• GOAL OF THE EXERCISE: Nothing in the entries may be altered; copy them all exactly.

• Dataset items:
-.-.-
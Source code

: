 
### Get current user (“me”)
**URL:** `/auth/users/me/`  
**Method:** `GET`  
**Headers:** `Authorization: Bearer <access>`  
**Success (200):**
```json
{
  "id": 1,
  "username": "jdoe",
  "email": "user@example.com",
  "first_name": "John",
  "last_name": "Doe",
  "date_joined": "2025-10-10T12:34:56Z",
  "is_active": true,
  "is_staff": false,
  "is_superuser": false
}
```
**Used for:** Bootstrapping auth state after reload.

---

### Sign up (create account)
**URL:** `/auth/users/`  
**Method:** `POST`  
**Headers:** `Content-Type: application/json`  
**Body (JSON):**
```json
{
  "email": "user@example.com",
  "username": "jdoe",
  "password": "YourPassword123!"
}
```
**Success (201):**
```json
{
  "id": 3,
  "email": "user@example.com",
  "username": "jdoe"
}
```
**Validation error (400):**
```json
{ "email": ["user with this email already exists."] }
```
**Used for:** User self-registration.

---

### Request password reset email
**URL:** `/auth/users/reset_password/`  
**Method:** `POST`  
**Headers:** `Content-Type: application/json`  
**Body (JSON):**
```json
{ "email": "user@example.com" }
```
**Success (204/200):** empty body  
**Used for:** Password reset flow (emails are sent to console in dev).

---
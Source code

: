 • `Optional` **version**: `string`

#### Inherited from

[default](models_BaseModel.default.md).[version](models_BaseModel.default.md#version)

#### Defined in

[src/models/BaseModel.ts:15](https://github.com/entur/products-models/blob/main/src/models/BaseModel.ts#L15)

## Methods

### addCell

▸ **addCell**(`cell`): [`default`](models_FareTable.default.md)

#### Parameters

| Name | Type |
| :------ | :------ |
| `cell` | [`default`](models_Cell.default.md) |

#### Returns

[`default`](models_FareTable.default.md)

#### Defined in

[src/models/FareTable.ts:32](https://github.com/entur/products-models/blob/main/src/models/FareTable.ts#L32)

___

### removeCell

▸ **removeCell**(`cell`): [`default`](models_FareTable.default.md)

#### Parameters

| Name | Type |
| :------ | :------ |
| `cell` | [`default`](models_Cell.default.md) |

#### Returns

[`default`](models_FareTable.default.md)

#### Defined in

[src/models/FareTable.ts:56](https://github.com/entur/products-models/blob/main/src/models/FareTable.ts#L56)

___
-.-.-
• WORKED SOLUTION:
Source code

: 
### Get current user (“me”)
**URL:** `/auth/users/me/`  
**Method:** `GET`  
**Headers:** `Authorization: Bearer <access>`  
**Success (200):**
```json
{
  "id": 1,
  "username": "jdoe",
  "email": "user@example.com",
  "first_name": "John",
  "last_name": "Doe",
  "date_joined": "2025-10-10T12:34:56Z",
  "is_active": true,
  "is_staff": false,
  "is_superuser": false
}
```
**Used for:** Bootstrapping auth state after reload.

---

### Sign up (create account)
**URL:** `/auth/users/`  
**Method:** `POST`  
**Headers:** `Content-Type: application/json`  
**Body (JSON):**
```json
{
  "email": "user@example.com",
  "username": "jdoe",
  "password": "YourPassword123!"
}
```
**Success (201):**
```json
{
  "id": 3,
  "email": "user@example.com",
  "username": "jdoe"
}
```
**Validation error (400):**
```json
{ "email": ["user with this email already exists."] }
```
**Used for:** User self-registration.

---

### Request password reset email
**URL:** `/auth/users/reset_password/`  
**Method:** `POST`  
**Headers:** `Content-Type: application/json`  
**Body (JSON):**
```json
{ "email": "user@example.com" }
```
**Success (204/200):** empty body  
**Used for:** Password reset flow (emails are sent to console in dev).

---
Source code

: • `Optional` **version**: `string`

#### Inherited from

[default](models_BaseModel.default.md).[version](models_BaseModel.default.md#version)

#### Defined in

[src/models/BaseModel.ts:15](https://github.com/entur/products-models/blob/main/src/models/BaseModel.ts#L15)

## Methods

### addCell

▸ **addCell**(`cell`): [`default`](models_FareTable.default.md)

#### Parameters

| Name | Type |
| :------ | :------ |
| `cell` | [`default`](models_Cell.default.md) |

#### Returns

[`default`](models_FareTable.default.md)

#### Defined in

[src/models/FareTable.ts:32](https://github.com/entur/products-models/blob/main/src/models/FareTable.ts#L32)

___

### removeCell

▸ **removeCell**(`cell`): [`default`](models_FareTable.default.md)

#### Parameters

| Name | Type |
| :------ | :------ |
| `cell` | [`default`](models_Cell.default.md) |

#### Returns

[`default`](models_FareTable.default.md)

#### Defined in

[src/models/FareTable.ts:56](https://github.com/entur/products-models/blob/main/src/models/FareTable.ts#L56)

___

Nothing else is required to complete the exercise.